**** Input for this task ****

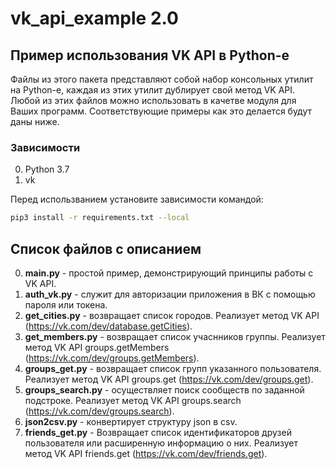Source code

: # vk_api_example 2.0
## Пример использования VK API в Python-е
Файлы из этого пакета представляют собой набор консольных утилит на Python-е, каждая из этих утилит дублирует свой метод VK API. Любой из этих файлов можно использовать в качетве модуля для Ваших программ. Соответствующие примеры как это делается будут даны ниже.
### Зависимости
0. Python 3.7
0. vk

Перед использванием установите зависимости командой:
```bash
pip3 install -r requirements.txt --local
```
## Список файлов с описанием
0. **main.py** - простой пример, демонстрирующий принципы работы с VK API.
0. **auth_vk.py** - служит для авторизации приложения в ВК с помощью пароля или токена.
0. **get_cities.py** - возвращает список городов. Реализует метод VK API (https://vk.com/dev/database.getCities). 
0. **get_members.py** - возвращает список учаснников группы. Реализует метод VK API groups.getMembers (https://vk.com/dev/groups.getMembers).
0. **groups_get.py** - возвращает список групп указанного пользователя. Реализует метод VK API groups.get (https://vk.com/dev/groups.get).
0. **groups_search.py** - осуществляет поиск сообществ по заданной подстроке. Реализует метод VK API groups.search (https://vk.com/dev/groups.search). 
0. **json2csv.py** - конвертирует структуру json в csv.
0. **friends_get.py** - Возвращает список идентификаторов друзей пользователя или расширенную информацию о них. Реализует метод VK API friends.get (https://vk.com/dev/friends.get).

****

▸ Problem to work on
Which lines in the material contain the word "groups"? Pull each of them out.

▸ Solution for this task
0. **get_members.py** - возвращает список учаснников группы. Реализует метод VK API groups.getMembers (https://vk.com/dev/groups.getMembers).
0. **groups_get.py** - возвращает список групп указанного пользователя. Реализует метод VK API groups.get (https://vk.com/dev/groups.get).
0. **groups_search.py** - осуществляет поиск сообществ по заданной подстроке. Реализует метод VK API groups.search (https://vk.com/dev/groups.search). 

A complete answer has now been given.